Codec Engine Overhead
From Texas Instruments Embedded Processors Wiki
Contents |
Introduction
This article addresses runtime overhead of Codec Engine (CE).
Initially, it just focuses on the cycle overhead of local and remote algorithms. However, it could grow to include other resource overhead (e.g. memory, system semaphores, etc).
Single-core (or local algorithm) Overhead
CE was designed from the beginning to be optimized for local codec execution. As such, there's very little overhead introduced.

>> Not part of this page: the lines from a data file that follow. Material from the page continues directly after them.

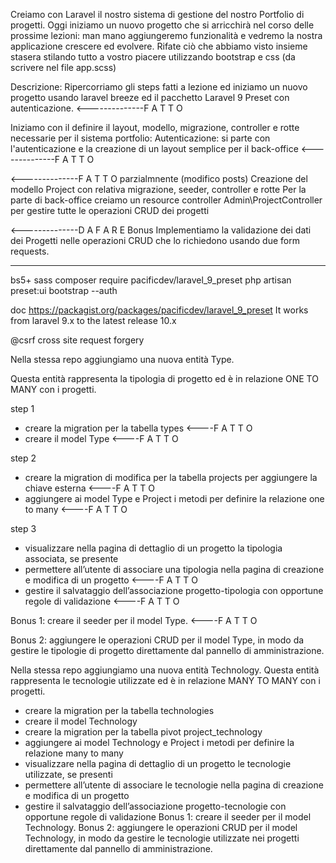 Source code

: Creiamo con Laravel il nostro sistema di gestione del nostro Portfolio di progetti.
Oggi iniziamo un nuovo progetto che si arricchirà nel corso delle prossime lezioni: man mano aggiungeremo funzionalità e vedremo la nostra applicazione crescere ed evolvere.
Rifate ciò che abbiamo visto insieme stasera stilando tutto a vostro piacere utilizzando bootstrap e css (da scrivere nel file app.scss)

Descrizione:
Ripercorriamo gli steps fatti a lezione ed iniziamo un nuovo progetto usando laravel breeze ed il pacchetto Laravel 9 Preset con autenticazione.  <--------------F A T T O

Iniziamo con il definire il layout, modello, migrazione, controller e rotte necessarie per il sistema portfolio:
Autenticazione: si parte con l'autenticazione e la creazione di un layout semplice per il back-office <--------------F A T T O

<--------------F A T T O parzialmnente (modifico posts)
Creazione del modello Project con relativa migrazione, seeder, controller e rotte
Per la parte di back-office creiamo un resource controller Admin\ProjectController per gestire tutte le operazioni CRUD dei progetti

<--------------D A    F A R E
Bonus
Implementiamo la validazione dei dati dei Progetti nelle operazioni CRUD che lo richiedono usando due form requests.



________________________________________________________________
bs5+ sass
composer require pacificdev/laravel_9_preset
php artisan preset:ui bootstrap --auth

doc
https://packagist.org/packages/pacificdev/laravel_9_preset
It works from laravel 9.x to the latest release 10.x


@csrf cross site request forgery

Nella stessa repo aggiungiamo una nuova entità Type.

Questa entità rappresenta la tipologia di progetto ed è in relazione ONE TO MANY con i progetti.

step 1
- creare la migration per la tabella types <----F A T T O
- creare il model Type <----F A T T O

step 2
- creare la migration di modifica per la tabella projects per aggiungere la chiave esterna  <----F A T T O
- aggiungere ai model Type e Project i metodi per definire la relazione one to many <----F A T T O

step 3
- visualizzare nella pagina di dettaglio di un progetto la tipologia associata, se presente
- permettere all’utente di associare una tipologia nella pagina di creazione e modifica di un  progetto  <----F A T T O
- gestire il salvataggio dell’associazione progetto-tipologia con opportune regole di validazione  <----F A T T O

Bonus 1: creare il seeder per il model Type.  <----F A T T O

Bonus 2: aggiungere le operazioni CRUD per il model Type, in modo da gestire le tipologie di progetto direttamente dal pannello di amministrazione.


Nella stessa repo  aggiungiamo una nuova entità Technology.
Questa entità rappresenta le tecnologie utilizzate ed è in relazione MANY TO MANY con i progetti.

- creare la migration per la tabella technologies 
- creare il model Technology
- creare la migration per la tabella pivot project_technology
- aggiungere ai model Technology e Project i metodi per definire la relazione many to many
- visualizzare nella pagina di dettaglio di un progetto le tecnologie utilizzate, se presenti
- permettere all’utente di associare le tecnologie nella pagina di creazione e modifica di un progetto
- gestire il salvataggio dell’associazione progetto-tecnologie con opportune regole di validazione
Bonus 1: creare il seeder per il model Technology.
Bonus 2: aggiungere le operazioni CRUD per il model Technology, in modo da gestire le tecnologie utilizzate nei progetti direttamente dal pannello di amministrazione.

To help explain what goes on underneath the VISA calls, here is the VIDDEC_process() implementation - with comments, tracing, and "Checked Build" code removed - from the CE 2.10 release. Note that the full source to VIDDEC_process() is provided in CE 1.20 and later.

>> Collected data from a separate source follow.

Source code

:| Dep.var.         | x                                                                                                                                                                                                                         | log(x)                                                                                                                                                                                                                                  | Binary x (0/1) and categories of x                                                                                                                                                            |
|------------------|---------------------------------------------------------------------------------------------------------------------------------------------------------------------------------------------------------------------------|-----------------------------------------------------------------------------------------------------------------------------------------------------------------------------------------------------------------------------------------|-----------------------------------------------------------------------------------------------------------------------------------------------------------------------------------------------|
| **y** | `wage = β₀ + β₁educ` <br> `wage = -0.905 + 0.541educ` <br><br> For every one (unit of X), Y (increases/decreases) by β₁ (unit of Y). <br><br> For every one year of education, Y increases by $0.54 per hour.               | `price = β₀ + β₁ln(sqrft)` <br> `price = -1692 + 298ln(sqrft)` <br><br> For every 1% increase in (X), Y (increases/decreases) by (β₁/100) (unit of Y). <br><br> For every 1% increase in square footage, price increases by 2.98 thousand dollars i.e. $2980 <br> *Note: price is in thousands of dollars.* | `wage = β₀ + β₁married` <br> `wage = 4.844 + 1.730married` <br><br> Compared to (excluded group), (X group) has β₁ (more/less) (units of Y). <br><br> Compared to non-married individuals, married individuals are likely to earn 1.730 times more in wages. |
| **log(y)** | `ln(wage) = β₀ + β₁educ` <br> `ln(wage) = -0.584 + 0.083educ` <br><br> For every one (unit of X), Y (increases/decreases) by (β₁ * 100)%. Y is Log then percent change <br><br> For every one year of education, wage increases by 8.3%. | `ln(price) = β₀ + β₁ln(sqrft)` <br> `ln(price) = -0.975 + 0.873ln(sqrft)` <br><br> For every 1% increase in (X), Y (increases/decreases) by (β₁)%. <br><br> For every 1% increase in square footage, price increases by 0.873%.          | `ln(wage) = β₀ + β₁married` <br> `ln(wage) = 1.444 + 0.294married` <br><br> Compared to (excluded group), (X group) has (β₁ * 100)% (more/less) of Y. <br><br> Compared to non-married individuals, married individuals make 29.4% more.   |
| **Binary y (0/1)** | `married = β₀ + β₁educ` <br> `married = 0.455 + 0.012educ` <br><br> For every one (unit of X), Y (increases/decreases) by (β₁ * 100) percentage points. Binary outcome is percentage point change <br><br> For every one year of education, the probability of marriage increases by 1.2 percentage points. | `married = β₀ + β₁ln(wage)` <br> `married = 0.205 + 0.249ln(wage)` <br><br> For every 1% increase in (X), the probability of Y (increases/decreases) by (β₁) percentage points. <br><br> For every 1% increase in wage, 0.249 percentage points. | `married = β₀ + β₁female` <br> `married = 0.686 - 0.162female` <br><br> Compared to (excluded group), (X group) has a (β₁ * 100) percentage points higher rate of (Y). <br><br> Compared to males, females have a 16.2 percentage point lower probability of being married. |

XDAS_Int32 VIDDEC_process(VIDDEC_Handle handle, XDM_BufDesc *inBufs, XDM_BufDesc *outBufs, VIDDEC_InArgs *inArgs, VIDDEC_OutArgs *outArgs) { XDAS_Int32 retVal = VIDDEC_EFAIL; VIDDEC_InArgs refInArgs; if (handle) { IVIDDEC_Fxns *fxns = (IVIDDEC_Fxns *)VISA_getAlgFxns((VISA_Handle)handle); IVIDDEC_Handle alg = VISA_getAlgHandle((VISA_Handle)handle); if (fxns && (alg != NULL)) { VISA_enter((VISA_Handle)handle); retVal = fxns->process(alg, inBufs, outBufs, inArgs, outArgs); VISA_exit((VISA_Handle)handle); } } return (retVal); }
The VISA_getAlgFxns() and VISA_getAlgHandle() calls abstract whether the codec is local or remote (if it's remote, the returned fxns will be pointers to the stub). In the case where it's local, the codec's IALG_Fxns are returned. VISA_enter() and VISA_exit() are calls into algActivate() and algDeactivate().
Algorithm-provided Memory
The default memory being provided to local algorithms is non-cached, CMEM-based memory. This is to ensure that algorithms which use hardware accelerators (e.g. VICP, DMA, etc) get physically contiguous memory that's not cached. However, for simple algorithms that don't use hardware accelerators, this non-cached memory is much slower than cached memory.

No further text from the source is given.